Au salon des vins de Loire à Angers, des viticulteurs ont poussé très loin le bouchon,
au point d’embouteiller leur nectar dans du plastique !
C’est le cas de la maison Joseph MELLOT.
Enracinée dans le vignoble de Sancerre depuis…1513, elle exporte son vin blanc de pays dans
des bouteilles de … polyéthylène ! Dix fois plus légères que leurs rivales
de verre, elles voyagent à moindre frais vers la Grande-Bretagne, la Suède ou la Norvège, « dans
des camions où l’on peut caser jusqu’à 8 700 bouteilles de plus ».
Autre avantage
: la fabrication d’une bouteille plastique engloutit moins d’énergie qu’une bouteille
de verre. (Réduction de 68% des émissions de CO2). L’argument fait mouche en Europe du
Nord où les enseignes de la grande distribution affichent en rayon le bilan carbone des produits.
Des
bordeaux et des beaujolais parcourent ainsi le monde dans leur habit de polyéthylène.

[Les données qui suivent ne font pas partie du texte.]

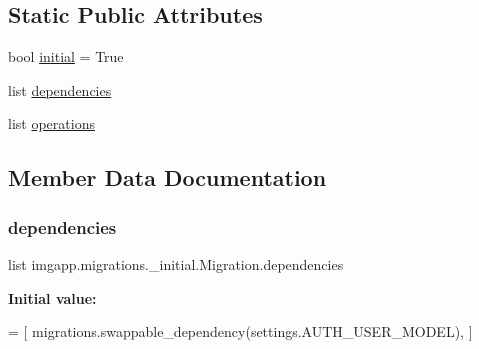 \subsection*{Static Public Attributes}
\begin{DoxyCompactItemize}
\item 
bool \hyperlink{classimgapp_1_1migrations_1_10001__initial_1_1Migration_a9c4795f13c3f1ba0324cabaf163417e5}{initial} = True
\item 
list \hyperlink{classimgapp_1_1migrations_1_10001__initial_1_1Migration_aa54c815fe0f4d4a5d6f1e7303a9843fc}{dependencies}
\item 
list \hyperlink{classimgapp_1_1migrations_1_10001__initial_1_1Migration_ad2e7a56581e2741b53b78c4b28663ff6}{operations}
\end{DoxyCompactItemize}


\subsection{Member Data Documentation}
\mbox{\label{classimgapp_1_1migrations_1_10001__initial_1_1Migration_aa54c815fe0f4d4a5d6f1e7303a9843fc}} 
\subsubsection{\texorpdfstring{dependencies}{dependencies}}
{\footnotesize\ttfamily list imgapp.\+migrations.\+\_\+initial.\+Migration.\+dependencies\hspace{0.3cm}{\ttfamily [static]}}

{\bfseries Initial value\+:}
\begin{DoxyCode}
=  [
        migrations.swappable\_dependency(settings.AUTH\_USER\_MODEL),
    ]
\end{DoxyCode}
\mbox{\label{classimgapp_1_1migrations_1_10001__initial_1_1Migration_a9c4795f13c3f1ba0324cabaf163417e5}}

Ils n’osent
pas encore pointer leur goulot en France. Trop risqué dans un pays à forte tradition viticole.
Les
spiritueux essuient les plâtres. Le groupe Pernod-Ricard fait reluire le jaune de ses apéritifs
anisés en bouteille plastique !
Le verre n’a pas dit son dernier mot, il contre-attaque mais … pour
concurrencer le liège qui bouchait nos bouteilles. Sa percée est notable en Allemagne, Autriche
et en Alsace : « De plus en plus d’entreprises offrent à leurs clients des coffrets de
bouteilles à bouchons de verre » indique Philippe Gilbert, Viticulteur à Menetou Salon
(Cher) qui teste actuellement cette technique sur une série de 3 500 bouteilles. « Avec l’explosion
de la consommation mondiale du vin » explique t-il, « les chênaies sont surexploitées
et la qualité du liège se détériore, d’où un goût de poussière
et une altération du vin ». « Le bouchon de verre apporte une solution élégante
et raffinée. La bouteille devient une carafe ». « On la débouche comme un flacon
de parfum. C’est un autre charme, plus féminin ».